- _WHAT YOU ARE ASKED TO DO_
In the records below, the line with "The commit types" opens the range and the line with "change that neither" closes it; print that range exactly and nothing else.

- _EXERCISE MATERIAL_
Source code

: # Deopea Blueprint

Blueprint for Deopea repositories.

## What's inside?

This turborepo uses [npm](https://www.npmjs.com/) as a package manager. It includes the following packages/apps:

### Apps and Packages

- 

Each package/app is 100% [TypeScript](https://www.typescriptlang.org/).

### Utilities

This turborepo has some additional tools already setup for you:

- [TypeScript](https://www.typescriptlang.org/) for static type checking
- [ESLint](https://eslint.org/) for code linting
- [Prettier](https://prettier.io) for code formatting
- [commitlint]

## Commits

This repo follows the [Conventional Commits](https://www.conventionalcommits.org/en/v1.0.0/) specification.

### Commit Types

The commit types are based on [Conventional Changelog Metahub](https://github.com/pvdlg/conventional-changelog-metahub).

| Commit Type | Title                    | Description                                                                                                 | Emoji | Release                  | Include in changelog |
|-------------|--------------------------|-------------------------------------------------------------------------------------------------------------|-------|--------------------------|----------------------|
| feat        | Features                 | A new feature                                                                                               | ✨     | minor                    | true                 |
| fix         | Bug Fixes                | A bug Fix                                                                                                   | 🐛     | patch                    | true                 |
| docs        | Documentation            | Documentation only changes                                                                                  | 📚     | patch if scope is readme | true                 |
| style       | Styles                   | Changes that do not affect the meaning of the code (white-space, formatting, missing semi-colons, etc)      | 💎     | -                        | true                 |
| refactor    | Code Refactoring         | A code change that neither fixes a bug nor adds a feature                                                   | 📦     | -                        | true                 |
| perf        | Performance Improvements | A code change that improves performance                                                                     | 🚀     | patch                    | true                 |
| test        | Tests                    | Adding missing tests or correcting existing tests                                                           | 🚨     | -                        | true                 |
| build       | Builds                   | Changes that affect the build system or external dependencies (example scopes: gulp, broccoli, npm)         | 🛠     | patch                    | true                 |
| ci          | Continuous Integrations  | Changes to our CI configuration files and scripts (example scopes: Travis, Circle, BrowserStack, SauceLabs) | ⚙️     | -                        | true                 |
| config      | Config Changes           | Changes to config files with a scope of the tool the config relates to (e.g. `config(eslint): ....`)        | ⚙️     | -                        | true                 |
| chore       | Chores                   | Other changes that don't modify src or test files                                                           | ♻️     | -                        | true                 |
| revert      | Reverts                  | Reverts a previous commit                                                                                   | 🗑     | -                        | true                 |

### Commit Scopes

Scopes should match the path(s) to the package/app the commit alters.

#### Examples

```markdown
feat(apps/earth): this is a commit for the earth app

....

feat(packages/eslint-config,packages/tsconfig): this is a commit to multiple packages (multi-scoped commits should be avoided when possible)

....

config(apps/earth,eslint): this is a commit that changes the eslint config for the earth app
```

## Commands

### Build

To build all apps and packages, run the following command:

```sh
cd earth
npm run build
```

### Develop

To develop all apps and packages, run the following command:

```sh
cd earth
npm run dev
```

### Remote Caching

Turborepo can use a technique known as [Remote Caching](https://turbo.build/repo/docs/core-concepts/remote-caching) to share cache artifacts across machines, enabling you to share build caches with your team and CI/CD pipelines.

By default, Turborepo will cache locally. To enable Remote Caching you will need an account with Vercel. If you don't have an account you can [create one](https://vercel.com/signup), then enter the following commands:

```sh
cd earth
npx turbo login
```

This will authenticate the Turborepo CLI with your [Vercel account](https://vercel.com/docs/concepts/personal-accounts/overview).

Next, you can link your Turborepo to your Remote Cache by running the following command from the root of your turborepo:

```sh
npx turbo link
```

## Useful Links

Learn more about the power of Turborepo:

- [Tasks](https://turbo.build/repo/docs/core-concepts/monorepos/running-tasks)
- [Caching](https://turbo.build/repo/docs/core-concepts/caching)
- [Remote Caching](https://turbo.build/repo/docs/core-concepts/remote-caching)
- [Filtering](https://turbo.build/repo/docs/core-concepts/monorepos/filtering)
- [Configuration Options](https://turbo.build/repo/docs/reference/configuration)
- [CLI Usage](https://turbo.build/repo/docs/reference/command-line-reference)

- _TASK SOLUTION_
The commit types are based on [Conventional Changelog Metahub](https://github.com/pvdlg/conventional-changelog-metahub).

| Commit Type | Title                    | Description                                                                                                 | Emoji | Release                  | Include in changelog |
|-------------|--------------------------|-------------------------------------------------------------------------------------------------------------|-------|--------------------------|----------------------|
| feat        | Features                 | A new feature                                                                                               | ✨     | minor                    | true                 |
| fix         | Bug Fixes                | A bug Fix                                                                                                   | 🐛     | patch                    | true                 |
| docs        | Documentation            | Documentation only changes                                                                                  | 📚     | patch if scope is readme | true                 |
| style       | Styles                   | Changes that do not affect the meaning of the code (white-space, formatting, missing semi-colons, etc)      | 💎     | -                        | true                 |
| refactor    | Code Refactoring         | A code change that neither fixes a bug nor adds a feature                                                   | 📦     | -                        | true                 |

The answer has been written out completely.